*Exercise directions*: The response must contain every line from the records below that has "header".

*Data under study*:
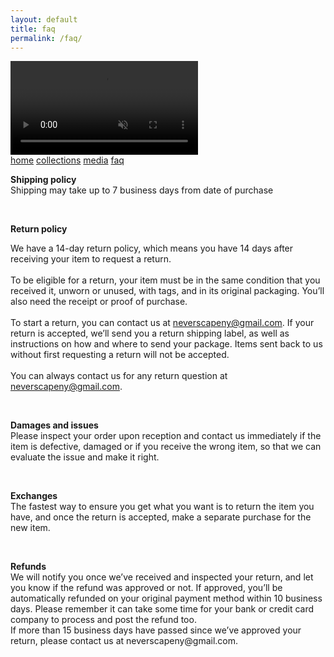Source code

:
 ```yaml
---
layout: default
title: faq
permalink: /faq/
---
```

<!-- nav links -->
<div class="nav-container">
    <!-- gif header -->
    <div class="header-logo">
        <video class="header-img" autoplay loop muted playsinline defaultMuted>
            <source src="../images/rotating-logo.mp4" type="video/mp4">
            <!-- webp here? -->
            Your browser does not support the video tag.
        </video> 
    </div>
    <div class="nav-links">
        <a class="nav-link" href="{{ site.url }}/">home</a>
        <a class="nav-link" href="{{ site.url }}/collections/all/">collections</a>
        <a class="nav-link" href="{{ site.url }}/media">media</a>
        <a class="nav-link active" href="{{ site.url }}/faq">faq</a>
    </div>
</div>

<!-- faq body -->
<div class="faq-body">
<p><strong>Shipping policy</strong><br>Shipping may take up to 7 business days from date of purchase</p>
<br>
<p><strong>Return policy</strong><br><p>
<p>We have a 14-day return policy, which means you have&nbsp;14 days after receiving your item to request a return. <br><br>To be eligible for a return, your item must be in the same condition that you received it, unworn or unused, with tags, and in its original packaging. You’ll also need the receipt or proof of purchase. <br><br>To start a return, you can contact us at <a href="mailto:neverscapeny@gmail.com">neverscapeny@gmail.com</a>. If your return is accepted, we’ll send you a return shipping label, as well as instructions on how and where to send your package. Items sent back to us without first requesting a return will not be accepted. <br><br>You can always contact us for any return question at <a href="mailto:neverscapeny@gmail.com" data-mce-fragment="1" data-mce-href="mailto:neverscapeny@gmail.com">neverscapeny@gmail.com</a>. <br></p>
<br>
<p><strong>Damages and issues</strong> <br>Please inspect your order upon reception and contact us immediately if the item is defective, damaged or if you receive the wrong item, so that we can evaluate the issue and make it right.</p>
<br>
<p><strong>Exchanges</strong> <br>The fastest way to ensure you get what you want is to return the item you have, and once the return is accepted, make a separate purchase for the new item.</p>
<br>
<p><strong>Refunds</strong> <br>We will notify you once we’ve received and inspected your return, and let you know if the refund was approved or not. If approved, you’ll be automatically refunded on your original payment method within 10 business days. Please remember it can take some time for your bank or credit card company to process and post the refund too. <br>If more than 15 business days have passed since we’ve approved your return, please contact us at neverscapeny@gmail.com.</p>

*Response to this exercise*:
    <!-- gif header -->
    <div class="header-logo">
        <video class="header-img" autoplay loop muted playsinline defaultMuted>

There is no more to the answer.